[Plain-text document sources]
--- START ---
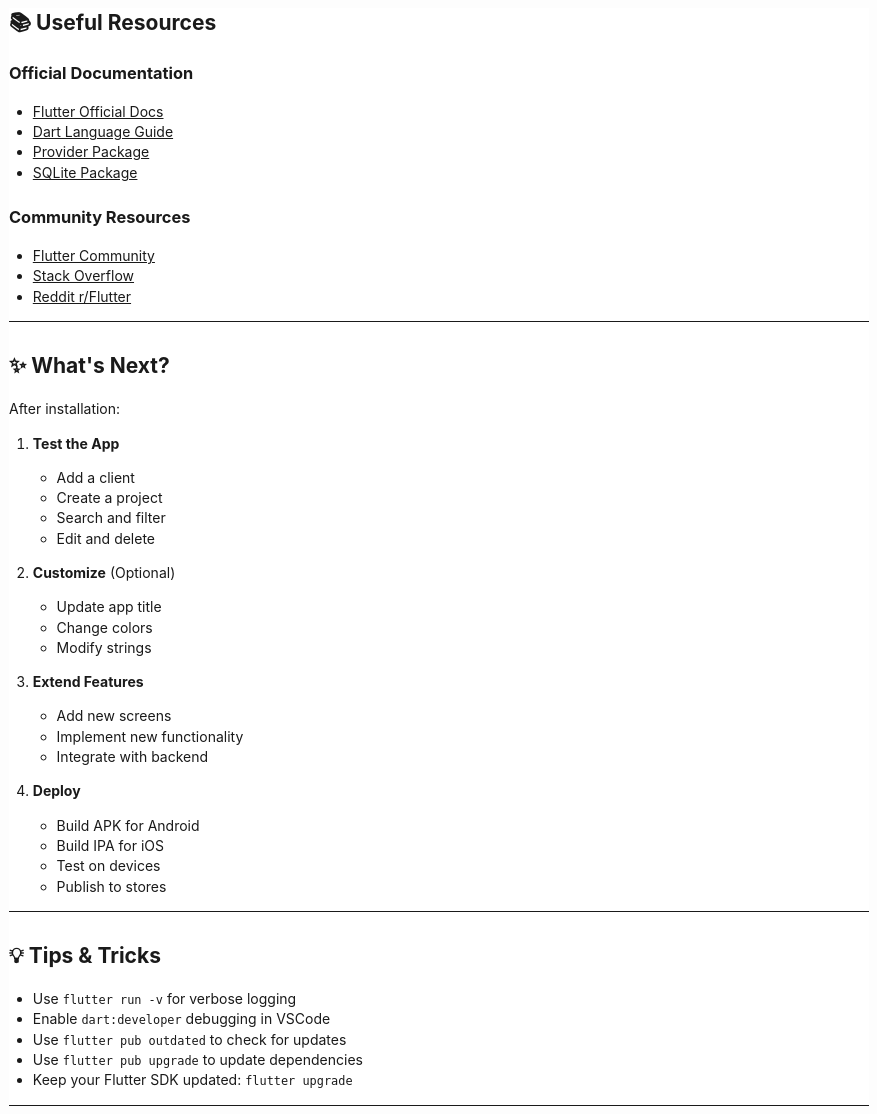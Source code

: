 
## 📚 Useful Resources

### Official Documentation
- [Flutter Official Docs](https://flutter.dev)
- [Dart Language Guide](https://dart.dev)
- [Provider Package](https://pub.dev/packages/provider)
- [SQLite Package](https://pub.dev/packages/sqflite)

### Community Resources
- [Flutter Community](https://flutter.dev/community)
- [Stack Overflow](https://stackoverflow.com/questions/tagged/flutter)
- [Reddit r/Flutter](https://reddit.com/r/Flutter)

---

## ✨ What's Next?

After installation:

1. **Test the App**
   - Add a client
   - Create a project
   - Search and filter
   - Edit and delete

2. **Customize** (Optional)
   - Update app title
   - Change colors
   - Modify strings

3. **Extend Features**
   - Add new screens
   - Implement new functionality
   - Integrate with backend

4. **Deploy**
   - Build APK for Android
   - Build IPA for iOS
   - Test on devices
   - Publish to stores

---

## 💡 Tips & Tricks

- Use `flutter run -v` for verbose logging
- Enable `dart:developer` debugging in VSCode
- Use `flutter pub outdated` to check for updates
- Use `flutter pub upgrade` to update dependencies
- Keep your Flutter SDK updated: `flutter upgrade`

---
--- END ---
Copy each line of the preceding data that contains the string "dart".

> [THE COMPLETED TASK]:
- [Dart Language Guide](https://dart.dev)
- Enable `dart:developer` debugging in VSCode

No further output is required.